The concept of community of practice (CoP) has also been used to describe some of the activities undertaken in the case studies which involve extensive collaboration. The CoP concept was developed by Lave and Wenger (1991) to describe the process of learning that operates within groups.  Lave and Wenger originally developed the term to refer to the learning that operates between members of a particular profession, or people who share a craft. In this context, people who are experienced and have long- established knowledge of the craft or profession share their knowledge and experience with others. They suggest that the process of ‘legitimate peripheral participation’ occurs, in which apprentices learn from the edges of a professional space by observing and learning from the more experienced members of the group at the centre of the practice. Through a process of learning through this participation, situated learning takes place.

3.5.2 CollaborationWenger (1998) developed the concept further in his later publications.
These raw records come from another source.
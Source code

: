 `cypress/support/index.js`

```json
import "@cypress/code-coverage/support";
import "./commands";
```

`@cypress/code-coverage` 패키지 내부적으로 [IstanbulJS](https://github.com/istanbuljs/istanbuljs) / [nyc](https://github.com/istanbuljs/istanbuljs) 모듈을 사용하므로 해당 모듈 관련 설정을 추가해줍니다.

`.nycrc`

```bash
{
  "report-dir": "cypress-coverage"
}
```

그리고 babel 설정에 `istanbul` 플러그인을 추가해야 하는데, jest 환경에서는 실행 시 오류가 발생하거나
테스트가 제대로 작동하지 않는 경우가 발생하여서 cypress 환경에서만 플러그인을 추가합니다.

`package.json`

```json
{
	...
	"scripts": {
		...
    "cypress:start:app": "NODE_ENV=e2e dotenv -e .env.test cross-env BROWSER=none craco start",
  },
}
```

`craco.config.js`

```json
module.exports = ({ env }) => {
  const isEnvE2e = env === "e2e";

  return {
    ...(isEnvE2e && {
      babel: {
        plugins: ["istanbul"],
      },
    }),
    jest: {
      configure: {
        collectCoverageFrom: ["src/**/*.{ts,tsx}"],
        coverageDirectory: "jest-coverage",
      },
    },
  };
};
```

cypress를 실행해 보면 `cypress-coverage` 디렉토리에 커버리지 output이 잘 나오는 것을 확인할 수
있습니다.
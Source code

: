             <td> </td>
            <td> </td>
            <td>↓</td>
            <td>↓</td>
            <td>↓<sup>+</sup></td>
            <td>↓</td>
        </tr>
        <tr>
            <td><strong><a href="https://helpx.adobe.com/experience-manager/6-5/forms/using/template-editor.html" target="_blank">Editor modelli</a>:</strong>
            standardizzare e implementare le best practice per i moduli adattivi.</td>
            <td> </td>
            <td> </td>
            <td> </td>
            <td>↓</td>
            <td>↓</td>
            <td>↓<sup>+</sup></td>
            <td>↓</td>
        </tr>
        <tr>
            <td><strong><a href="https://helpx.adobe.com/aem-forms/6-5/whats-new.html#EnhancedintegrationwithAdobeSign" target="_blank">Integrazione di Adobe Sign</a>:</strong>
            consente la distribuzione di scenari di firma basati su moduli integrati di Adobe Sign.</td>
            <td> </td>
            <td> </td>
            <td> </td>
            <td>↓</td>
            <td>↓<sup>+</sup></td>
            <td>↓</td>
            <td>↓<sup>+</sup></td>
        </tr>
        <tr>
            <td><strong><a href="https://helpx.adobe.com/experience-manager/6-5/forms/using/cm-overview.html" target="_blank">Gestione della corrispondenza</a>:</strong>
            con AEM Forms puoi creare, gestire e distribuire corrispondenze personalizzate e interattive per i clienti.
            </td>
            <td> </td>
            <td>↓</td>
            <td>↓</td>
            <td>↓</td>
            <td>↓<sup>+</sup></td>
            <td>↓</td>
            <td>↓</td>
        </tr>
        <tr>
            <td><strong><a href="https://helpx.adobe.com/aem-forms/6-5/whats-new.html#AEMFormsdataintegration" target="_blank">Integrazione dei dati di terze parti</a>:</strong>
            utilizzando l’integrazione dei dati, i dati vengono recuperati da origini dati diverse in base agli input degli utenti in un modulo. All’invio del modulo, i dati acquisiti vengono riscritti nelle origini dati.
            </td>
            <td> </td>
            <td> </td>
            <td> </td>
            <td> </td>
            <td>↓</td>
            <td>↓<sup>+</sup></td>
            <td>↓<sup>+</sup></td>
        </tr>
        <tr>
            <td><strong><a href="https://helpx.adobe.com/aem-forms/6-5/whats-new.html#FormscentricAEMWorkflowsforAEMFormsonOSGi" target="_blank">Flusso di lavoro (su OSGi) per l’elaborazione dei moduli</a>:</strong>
He suggested that a CoP involved three inter-related aspects: mutual engagement, joint enterprise and shared repertoire (Wenger, 1998 pp72-3). When members of the community are mutually engaged in an activity, strong relationships amongst members of the group are formed. The members of the group are mutually engaged in a joint enterprise, which binds the group together. They draw on a shared repertoire of resources and understandings as they engage in this joint project. The ‘Camp Cardboard’ activity (See Case Study 7) provides a strong example of the development of a CoP. The class, supported by the established expertise were focused on a joint activity and drew on a shared repertoire of resources. The use of the blog offered opportunities for the community beyond the classroom to contribute and extend the reach of the CoP.

For References see 3.5.5 References / Links to Further Information

3.5.2 Collaboration and... Tags COMMENTS (public) ANNOTATIONS (private)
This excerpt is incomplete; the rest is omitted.